Forty one works of post-war public art in England has been grade II listed by the government. The newly protected list also includes three works by Antony Gormley, Barbara Hepworth and a Henry Moore bronze, opposite Parliament in London. Heritage minister Tracey Crouch said: “Not only are they magnificent sculptures but they are also an important part of our history.” 

The works of art now protected ‘Precious national collection’ include Gormley’s Untitled [Listening] in Camden, north London, was one of the artist’s first public sculpture commissions and dates back to 1984. The work, in Maygrove Peace Park, shows a human figure sat on a boulder, cupping an ear. It was commissioned by Camden Council to show its commitment to peace, with the park opened on the anniversary of the atomic bomb being dropped on Nagasaki, Japan.

Maygrove Peace Park, situated in London NW6, designated as a Peace Park by Camden Council in 1984, offers a toddlers play area, pathfinders play equipment for older children, an outdoor sports pitch and green gym equipment for use in all weathers. Its pleasant sloped contours provide a green peaceful haven, with seating along the “peace” pathway.

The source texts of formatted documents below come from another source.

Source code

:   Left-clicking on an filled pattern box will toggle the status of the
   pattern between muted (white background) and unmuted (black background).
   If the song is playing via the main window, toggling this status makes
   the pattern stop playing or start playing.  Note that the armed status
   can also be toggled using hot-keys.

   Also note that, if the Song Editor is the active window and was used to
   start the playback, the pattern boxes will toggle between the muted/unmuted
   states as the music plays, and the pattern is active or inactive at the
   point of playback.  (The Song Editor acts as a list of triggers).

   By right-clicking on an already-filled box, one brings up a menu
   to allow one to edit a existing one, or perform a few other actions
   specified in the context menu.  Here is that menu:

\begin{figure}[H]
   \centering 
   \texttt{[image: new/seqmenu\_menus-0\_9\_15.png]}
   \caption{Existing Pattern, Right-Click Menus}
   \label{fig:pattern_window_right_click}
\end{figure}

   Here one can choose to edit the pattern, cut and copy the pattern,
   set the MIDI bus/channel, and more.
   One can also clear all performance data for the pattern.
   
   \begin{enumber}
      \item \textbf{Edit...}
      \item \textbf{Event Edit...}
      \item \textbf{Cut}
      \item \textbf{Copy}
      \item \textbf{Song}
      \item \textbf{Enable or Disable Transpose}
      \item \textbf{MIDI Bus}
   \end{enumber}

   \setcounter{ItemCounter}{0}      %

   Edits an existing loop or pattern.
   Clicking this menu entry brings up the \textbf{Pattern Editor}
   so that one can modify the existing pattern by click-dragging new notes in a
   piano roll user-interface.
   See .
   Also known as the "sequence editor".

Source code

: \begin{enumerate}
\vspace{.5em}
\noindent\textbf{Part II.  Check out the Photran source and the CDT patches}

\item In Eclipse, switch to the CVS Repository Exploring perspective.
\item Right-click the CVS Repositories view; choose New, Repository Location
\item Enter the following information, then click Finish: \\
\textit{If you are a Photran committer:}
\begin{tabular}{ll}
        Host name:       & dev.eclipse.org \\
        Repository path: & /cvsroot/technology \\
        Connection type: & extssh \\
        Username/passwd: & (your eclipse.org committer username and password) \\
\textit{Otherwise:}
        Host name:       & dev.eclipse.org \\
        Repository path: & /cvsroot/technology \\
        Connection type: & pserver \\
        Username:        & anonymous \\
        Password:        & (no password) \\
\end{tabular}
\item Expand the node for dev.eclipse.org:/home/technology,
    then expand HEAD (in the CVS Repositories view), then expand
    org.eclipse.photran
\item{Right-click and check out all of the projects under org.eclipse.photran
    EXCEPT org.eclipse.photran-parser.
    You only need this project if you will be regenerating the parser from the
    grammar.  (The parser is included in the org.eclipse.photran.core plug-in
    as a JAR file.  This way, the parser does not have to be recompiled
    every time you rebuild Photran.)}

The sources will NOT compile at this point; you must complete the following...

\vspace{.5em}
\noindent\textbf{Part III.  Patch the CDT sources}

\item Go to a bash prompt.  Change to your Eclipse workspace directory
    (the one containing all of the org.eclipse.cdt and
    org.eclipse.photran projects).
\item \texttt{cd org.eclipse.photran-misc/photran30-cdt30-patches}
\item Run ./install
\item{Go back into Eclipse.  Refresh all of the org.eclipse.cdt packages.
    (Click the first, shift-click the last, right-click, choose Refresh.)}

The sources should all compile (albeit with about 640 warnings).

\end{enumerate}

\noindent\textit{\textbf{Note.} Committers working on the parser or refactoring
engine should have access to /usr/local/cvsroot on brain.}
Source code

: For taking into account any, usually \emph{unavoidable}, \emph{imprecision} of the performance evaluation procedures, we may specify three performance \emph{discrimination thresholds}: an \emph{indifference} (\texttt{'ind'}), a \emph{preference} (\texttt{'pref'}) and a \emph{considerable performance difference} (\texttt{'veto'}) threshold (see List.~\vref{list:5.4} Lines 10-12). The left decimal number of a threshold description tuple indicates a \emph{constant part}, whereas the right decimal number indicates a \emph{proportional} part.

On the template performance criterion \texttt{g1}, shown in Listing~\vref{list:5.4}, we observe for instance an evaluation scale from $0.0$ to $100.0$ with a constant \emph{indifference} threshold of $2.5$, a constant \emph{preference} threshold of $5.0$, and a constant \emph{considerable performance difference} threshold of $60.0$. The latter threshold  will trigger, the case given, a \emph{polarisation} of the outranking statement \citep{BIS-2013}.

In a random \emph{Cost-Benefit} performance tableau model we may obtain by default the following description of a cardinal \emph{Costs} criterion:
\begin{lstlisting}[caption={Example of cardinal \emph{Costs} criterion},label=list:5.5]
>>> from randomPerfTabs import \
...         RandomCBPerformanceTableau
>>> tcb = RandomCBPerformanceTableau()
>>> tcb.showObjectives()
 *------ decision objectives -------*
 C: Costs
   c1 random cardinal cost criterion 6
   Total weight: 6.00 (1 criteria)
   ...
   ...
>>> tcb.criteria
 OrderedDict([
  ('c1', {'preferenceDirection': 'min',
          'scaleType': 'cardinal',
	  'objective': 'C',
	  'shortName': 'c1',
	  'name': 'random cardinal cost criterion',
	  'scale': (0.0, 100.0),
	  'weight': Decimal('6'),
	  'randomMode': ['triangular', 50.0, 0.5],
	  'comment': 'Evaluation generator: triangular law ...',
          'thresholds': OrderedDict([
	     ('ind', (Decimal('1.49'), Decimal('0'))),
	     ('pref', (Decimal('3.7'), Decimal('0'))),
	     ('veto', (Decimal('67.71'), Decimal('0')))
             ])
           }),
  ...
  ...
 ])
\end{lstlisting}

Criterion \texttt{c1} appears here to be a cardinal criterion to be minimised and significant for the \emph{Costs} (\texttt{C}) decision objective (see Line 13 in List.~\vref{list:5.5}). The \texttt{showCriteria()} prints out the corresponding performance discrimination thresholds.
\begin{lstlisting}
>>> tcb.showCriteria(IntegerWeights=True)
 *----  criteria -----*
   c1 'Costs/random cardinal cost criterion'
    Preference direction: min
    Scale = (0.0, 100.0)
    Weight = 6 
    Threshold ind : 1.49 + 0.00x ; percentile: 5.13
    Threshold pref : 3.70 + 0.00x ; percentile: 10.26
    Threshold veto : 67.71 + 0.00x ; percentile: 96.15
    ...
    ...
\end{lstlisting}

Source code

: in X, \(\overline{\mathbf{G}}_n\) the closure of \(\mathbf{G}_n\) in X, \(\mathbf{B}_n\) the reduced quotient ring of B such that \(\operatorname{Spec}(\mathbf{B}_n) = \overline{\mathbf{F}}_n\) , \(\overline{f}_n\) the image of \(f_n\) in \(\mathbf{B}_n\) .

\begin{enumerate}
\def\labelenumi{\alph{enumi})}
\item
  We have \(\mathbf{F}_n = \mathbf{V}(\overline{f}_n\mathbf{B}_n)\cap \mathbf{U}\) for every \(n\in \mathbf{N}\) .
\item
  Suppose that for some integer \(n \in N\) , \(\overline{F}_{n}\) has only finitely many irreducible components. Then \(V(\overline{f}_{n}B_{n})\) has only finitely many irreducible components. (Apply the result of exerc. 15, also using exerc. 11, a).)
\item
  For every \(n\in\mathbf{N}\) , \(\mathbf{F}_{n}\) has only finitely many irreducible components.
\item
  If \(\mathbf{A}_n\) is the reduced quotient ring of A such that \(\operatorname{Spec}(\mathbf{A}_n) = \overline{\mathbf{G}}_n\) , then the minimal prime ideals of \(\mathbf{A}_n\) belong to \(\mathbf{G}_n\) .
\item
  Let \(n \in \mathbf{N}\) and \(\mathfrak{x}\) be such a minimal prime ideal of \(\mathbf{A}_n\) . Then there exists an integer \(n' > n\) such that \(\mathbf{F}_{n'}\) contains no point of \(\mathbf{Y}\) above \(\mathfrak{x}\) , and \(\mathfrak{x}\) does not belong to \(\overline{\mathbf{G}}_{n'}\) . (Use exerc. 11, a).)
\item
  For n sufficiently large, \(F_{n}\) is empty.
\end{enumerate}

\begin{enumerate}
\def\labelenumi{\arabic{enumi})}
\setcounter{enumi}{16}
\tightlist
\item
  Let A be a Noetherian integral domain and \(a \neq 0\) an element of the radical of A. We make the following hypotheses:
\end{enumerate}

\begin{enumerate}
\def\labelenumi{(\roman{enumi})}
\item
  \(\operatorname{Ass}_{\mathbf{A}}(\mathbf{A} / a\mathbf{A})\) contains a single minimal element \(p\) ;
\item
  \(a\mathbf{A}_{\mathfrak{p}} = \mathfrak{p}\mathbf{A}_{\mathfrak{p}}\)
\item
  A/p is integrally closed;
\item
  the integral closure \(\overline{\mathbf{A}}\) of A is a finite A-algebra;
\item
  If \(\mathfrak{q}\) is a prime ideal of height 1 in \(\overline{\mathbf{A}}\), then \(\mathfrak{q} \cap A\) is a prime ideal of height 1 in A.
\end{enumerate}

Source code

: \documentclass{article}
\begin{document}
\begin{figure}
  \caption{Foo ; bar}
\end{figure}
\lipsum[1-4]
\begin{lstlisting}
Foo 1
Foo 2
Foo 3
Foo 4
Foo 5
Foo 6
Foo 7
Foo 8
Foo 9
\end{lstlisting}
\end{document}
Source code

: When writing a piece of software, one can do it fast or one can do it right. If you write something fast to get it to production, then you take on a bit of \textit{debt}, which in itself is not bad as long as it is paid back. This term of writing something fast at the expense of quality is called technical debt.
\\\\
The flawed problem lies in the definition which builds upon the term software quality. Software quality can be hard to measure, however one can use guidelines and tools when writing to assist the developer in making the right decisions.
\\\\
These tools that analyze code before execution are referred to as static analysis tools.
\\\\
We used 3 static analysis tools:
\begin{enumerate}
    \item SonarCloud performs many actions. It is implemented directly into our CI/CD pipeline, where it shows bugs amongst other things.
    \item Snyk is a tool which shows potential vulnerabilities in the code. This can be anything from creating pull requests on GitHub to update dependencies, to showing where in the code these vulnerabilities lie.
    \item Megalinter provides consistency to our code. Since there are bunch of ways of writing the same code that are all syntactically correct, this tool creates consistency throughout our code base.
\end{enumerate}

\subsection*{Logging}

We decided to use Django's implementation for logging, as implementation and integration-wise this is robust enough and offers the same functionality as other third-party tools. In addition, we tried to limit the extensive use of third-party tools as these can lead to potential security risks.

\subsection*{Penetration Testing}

On 27th April 1983, Camden Council agreed to designate Maygrove a Peace Park as a reminder of the Council’s commitment to Peace. The opening of the park was timed to co-incide with the 39th Anniversary of the Nagasaki Day on 9th August 1984. The Mayor of Nagasaki replied, “We hope your Peace Park will be remembered long as a symbol of Peace”, and a thousand white balloons were released into the air. The park is proud of its peace symbols and features. At theMaygrove Road entrance, Hamish Black’s Peace Crane represents the Japanese origami crane which is linked to the story of the little girl called Sadoko, a victim of Hiroshoma.  Winding up through the park is the Peace Walk, with 7 stones inscribed with messages of peace from famous people over the years. At the top of the park sits Antony Gormley’s wonderful “untitled (listening)” statue, and beneath it is the powerful granite block which symbolises “part of the old deep history of the planet… sculpted by time”. On the high slope above the playground, the cherry tree is a burst of pink blossom each spring, marking the cherry tree which continued to bloom throughout the holocaust of Hiroshima – a triumph of nature over mankind.